WORK TO COMPLETE: The lines of the records that include "但是對於" should all be copied.

——

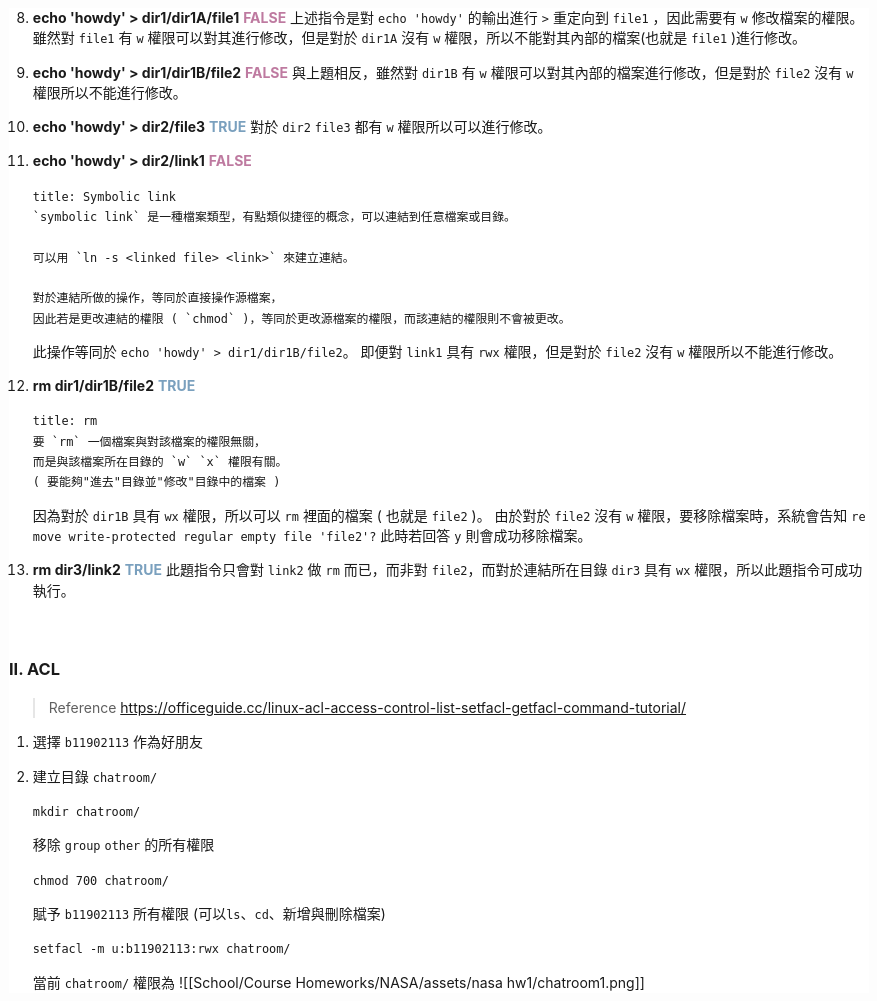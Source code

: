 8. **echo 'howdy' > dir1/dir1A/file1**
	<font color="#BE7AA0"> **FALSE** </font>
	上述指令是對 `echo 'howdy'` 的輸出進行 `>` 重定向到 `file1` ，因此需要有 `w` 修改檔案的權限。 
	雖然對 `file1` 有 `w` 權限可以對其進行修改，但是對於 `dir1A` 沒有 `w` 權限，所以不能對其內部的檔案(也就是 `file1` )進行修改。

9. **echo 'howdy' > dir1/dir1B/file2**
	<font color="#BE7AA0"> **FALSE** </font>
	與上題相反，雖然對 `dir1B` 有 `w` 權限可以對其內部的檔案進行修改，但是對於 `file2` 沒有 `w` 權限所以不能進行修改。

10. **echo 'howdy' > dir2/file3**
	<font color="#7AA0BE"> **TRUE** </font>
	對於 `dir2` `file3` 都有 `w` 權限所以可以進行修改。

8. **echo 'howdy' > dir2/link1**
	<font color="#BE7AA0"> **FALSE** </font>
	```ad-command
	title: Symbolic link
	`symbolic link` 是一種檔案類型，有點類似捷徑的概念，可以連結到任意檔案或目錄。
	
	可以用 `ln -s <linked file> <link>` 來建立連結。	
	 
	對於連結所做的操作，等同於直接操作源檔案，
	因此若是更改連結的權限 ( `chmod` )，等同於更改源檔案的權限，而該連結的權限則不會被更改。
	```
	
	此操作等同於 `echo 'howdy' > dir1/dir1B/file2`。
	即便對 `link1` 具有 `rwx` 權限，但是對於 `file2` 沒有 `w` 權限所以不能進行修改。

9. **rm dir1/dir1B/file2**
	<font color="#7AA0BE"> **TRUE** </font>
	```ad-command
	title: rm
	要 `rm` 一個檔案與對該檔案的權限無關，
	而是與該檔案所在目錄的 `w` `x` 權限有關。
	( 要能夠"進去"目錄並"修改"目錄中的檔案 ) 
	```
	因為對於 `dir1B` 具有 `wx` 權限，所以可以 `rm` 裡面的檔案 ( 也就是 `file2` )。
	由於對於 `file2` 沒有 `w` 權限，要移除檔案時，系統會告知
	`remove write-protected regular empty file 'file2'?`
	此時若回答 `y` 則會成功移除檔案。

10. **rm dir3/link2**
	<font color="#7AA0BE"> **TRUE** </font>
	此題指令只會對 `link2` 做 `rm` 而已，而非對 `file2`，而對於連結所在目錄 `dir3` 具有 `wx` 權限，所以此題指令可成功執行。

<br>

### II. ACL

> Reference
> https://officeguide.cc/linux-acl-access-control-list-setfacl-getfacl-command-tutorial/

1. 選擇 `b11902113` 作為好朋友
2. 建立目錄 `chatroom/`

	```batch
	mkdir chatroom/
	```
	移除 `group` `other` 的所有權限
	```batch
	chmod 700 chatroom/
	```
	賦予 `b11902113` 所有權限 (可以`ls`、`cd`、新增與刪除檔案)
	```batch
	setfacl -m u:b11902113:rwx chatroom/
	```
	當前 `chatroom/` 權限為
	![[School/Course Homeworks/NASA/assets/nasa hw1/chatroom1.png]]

——

RESULT BELOW:
	雖然對 `file1` 有 `w` 權限可以對其進行修改，但是對於 `dir1A` 沒有 `w` 權限，所以不能對其內部的檔案(也就是 `file1` )進行修改。
	與上題相反，雖然對 `dir1B` 有 `w` 權限可以對其內部的檔案進行修改，但是對於 `file2` 沒有 `w` 權限所以不能進行修改。
	即便對 `link1` 具有 `rwx` 權限，但是對於 `file2` 沒有 `w` 權限所以不能進行修改。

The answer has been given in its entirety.